-------- Supplied data --------

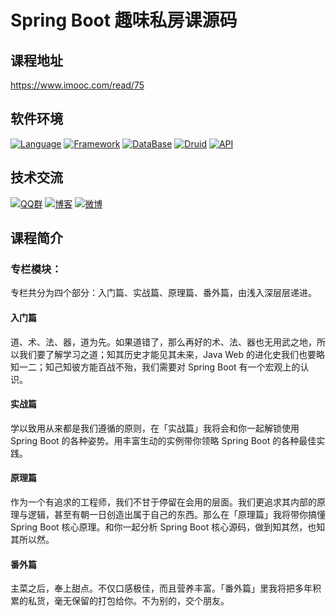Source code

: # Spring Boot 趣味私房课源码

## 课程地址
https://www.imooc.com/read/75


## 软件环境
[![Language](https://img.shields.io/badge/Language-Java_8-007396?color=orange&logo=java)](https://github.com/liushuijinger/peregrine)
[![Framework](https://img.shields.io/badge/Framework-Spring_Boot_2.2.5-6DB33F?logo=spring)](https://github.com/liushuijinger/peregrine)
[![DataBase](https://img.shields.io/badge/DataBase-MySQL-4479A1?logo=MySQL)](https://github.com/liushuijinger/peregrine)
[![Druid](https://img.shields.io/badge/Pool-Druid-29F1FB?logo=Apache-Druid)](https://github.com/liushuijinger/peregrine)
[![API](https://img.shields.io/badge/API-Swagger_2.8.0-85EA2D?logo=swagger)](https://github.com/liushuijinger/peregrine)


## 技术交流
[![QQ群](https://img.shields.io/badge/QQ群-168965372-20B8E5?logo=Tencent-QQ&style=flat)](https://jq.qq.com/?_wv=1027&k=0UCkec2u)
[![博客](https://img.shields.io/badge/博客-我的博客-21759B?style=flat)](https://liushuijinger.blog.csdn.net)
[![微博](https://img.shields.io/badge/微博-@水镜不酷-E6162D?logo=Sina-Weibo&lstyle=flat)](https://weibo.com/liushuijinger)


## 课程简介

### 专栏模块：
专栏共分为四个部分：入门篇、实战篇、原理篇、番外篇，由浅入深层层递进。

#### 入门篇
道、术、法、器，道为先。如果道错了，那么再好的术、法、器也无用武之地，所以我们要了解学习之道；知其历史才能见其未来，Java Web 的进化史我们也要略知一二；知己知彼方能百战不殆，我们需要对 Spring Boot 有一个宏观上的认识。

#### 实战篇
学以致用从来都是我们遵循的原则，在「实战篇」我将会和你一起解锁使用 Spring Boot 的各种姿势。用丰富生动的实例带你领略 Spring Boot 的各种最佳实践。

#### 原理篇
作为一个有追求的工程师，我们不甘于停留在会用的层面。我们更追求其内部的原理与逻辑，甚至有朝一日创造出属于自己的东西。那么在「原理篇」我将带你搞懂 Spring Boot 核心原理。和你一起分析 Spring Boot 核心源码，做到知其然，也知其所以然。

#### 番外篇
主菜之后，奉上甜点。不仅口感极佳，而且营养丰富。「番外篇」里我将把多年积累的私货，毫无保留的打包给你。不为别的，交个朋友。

--------
-------- Supplied data --------

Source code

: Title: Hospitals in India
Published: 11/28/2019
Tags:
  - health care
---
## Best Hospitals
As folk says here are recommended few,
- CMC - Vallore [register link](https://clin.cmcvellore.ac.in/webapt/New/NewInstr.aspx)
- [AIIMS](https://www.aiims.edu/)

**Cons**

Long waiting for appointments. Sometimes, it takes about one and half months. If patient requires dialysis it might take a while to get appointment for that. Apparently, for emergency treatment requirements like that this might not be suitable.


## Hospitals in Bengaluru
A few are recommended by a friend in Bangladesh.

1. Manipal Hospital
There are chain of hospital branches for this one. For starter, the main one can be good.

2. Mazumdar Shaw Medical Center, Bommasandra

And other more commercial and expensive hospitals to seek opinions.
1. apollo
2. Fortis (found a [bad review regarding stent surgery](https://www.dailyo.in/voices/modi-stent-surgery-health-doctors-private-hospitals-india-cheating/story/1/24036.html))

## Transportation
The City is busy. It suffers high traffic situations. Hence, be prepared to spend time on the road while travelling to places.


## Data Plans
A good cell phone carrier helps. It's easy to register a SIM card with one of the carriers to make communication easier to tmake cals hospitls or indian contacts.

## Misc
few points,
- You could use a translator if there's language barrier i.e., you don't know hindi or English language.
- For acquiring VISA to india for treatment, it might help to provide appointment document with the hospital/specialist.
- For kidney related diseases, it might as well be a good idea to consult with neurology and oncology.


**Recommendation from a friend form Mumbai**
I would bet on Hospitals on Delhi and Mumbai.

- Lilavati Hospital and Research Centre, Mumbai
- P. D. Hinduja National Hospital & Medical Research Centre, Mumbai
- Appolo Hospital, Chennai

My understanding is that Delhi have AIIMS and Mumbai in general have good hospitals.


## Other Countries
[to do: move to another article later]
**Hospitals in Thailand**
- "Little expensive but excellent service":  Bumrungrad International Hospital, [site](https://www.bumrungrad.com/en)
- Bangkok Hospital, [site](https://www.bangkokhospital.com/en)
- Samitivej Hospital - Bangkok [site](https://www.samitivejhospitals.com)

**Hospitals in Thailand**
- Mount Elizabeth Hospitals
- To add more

--------

### Assignment
Your answer must be a single number, the count of lines in the data that hold the string "this".

### Expected output
2